I have so much emotion going on inside of me right now and I just don't know what to do it. It's all mixed and jumbled and I want to keep it that way... once I put one emotion above the rest, I'm scared of what it can potentially do to me. I hate over-analyzing... I mean doesn't everyone? But it makes you think and do unfair things to undeserving people. I don't even know if half the things I'm saying right now makes as much sense as it does in my own thoughts... I just want everything to come into place.

Thursday, February 11, 2010

For the longest time, I've always been the one never to show true, raw emotion. But I think that's when you contain it at its fullest. Maybe deep inside I've always been afraid that my emotions wouldn't match someone else's. So while I lied to myself, to my closest friends, to the people it might mean the most to.... everything just dissipated until forgotten and something else came along... all the while the same background routine occurs despite how different the situation and people are. But then maybe it's because through your gut instincts, you found a reason to see that none of these people were worth un-peeling yourself for... and the moment you realize that is the moment you realize that there exists someone who is.

Monday, February 8, 2010

Babbles

For the first time in a really long time, I can say I'm content with all aspects of my life right now. School starts next week and oddly but reasonably enough, I'm psyched. Work kept me busy but I was lacking that balance of both physical AND mind stamina. Once all of that is settled, i'll finally be ready enough to jump back into the world that's remained a constant passion for me... acting. I can't begin to describe how much I've missed reading scripts and placing all my energy into making a character as my own... finding that character within me. Some people might not understand how seriously I take it sometimes because while I do it because of the enjoyment it brings, I stay with it because of what it does to me internally.
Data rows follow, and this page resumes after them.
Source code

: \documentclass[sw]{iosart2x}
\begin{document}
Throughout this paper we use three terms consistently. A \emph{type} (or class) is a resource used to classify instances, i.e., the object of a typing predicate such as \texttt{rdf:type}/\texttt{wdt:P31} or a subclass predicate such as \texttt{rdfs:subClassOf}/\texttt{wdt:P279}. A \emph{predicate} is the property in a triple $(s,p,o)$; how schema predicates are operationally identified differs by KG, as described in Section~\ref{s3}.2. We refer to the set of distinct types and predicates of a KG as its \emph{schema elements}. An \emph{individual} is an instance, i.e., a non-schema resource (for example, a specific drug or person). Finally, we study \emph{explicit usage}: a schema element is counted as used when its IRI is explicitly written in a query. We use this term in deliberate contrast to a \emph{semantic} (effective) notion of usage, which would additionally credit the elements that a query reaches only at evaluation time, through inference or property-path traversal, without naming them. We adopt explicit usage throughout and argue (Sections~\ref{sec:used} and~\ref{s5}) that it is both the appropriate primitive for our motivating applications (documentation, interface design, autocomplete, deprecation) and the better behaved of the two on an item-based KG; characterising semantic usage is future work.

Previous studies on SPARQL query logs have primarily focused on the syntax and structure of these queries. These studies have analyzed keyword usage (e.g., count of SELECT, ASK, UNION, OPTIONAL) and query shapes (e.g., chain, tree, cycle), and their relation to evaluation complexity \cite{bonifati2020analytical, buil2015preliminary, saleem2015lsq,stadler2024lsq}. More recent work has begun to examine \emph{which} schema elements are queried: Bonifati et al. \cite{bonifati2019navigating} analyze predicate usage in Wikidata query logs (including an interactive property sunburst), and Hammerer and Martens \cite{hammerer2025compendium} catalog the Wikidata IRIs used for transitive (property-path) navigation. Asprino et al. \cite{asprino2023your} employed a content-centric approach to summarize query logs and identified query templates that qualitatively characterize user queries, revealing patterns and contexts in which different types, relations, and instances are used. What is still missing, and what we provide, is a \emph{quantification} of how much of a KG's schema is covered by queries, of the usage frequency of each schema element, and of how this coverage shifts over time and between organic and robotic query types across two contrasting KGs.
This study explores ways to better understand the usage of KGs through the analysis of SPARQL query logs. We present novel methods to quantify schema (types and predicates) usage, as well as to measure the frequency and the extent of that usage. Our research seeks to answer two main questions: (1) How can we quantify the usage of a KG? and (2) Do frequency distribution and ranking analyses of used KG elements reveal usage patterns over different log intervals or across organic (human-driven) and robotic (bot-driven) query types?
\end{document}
Then there are the personal parts of my life that again, I can say I'm very content with. It's always been against my way to show how I really feel but this time around, I learned it doesn't always backfire when you decide to give yourself away. You can't be afraid to risk certain things because then you might miss even bigger things. I need to stop believing in jinxing people's emotions because that's the way to really lose them.

Thursday, January 28, 2010

You've really got a way with me.

Tuesday, January 12, 2010

Wake Up

God this sucks... I hate hate hate how I can't just be like, wake up Diane, it's not that bad, there's so many things to smile about. That's what I want so bad, to have that control... So I think that a night of sleep will somehow make things a lot more better and clearer in the morning... I'm wrong. I don't cry like this often. But I can't seem to stop randomly getting choked up throughout the day... I can't seem to stop the tears from building when I text anyone as if i'm good ol' dandy. I mean I know how he is... why does it still affect me like this? It makes me feel like a different person that I never want to be.

Monday, January 11, 2010

It's when it hurts like hell every time someone asks "are you okay" that you know things are wrong. Cope with me, it's times like these it hurts a little less to stop talking to anyone... To be distant.

Never Win

You always find a way to question my worth as a human being. I know I'm far from perfect, but I also know I'm far from the inexcusable person you seem to think I am. Every single time I isolate myself, feel the need to be alone... it's because I don't know what to think of myself. It's because you made that happen. And dammit, my pride can only hold so much. It still hurts. I'll never show it, but the more I keep that from you, the worse I am to you.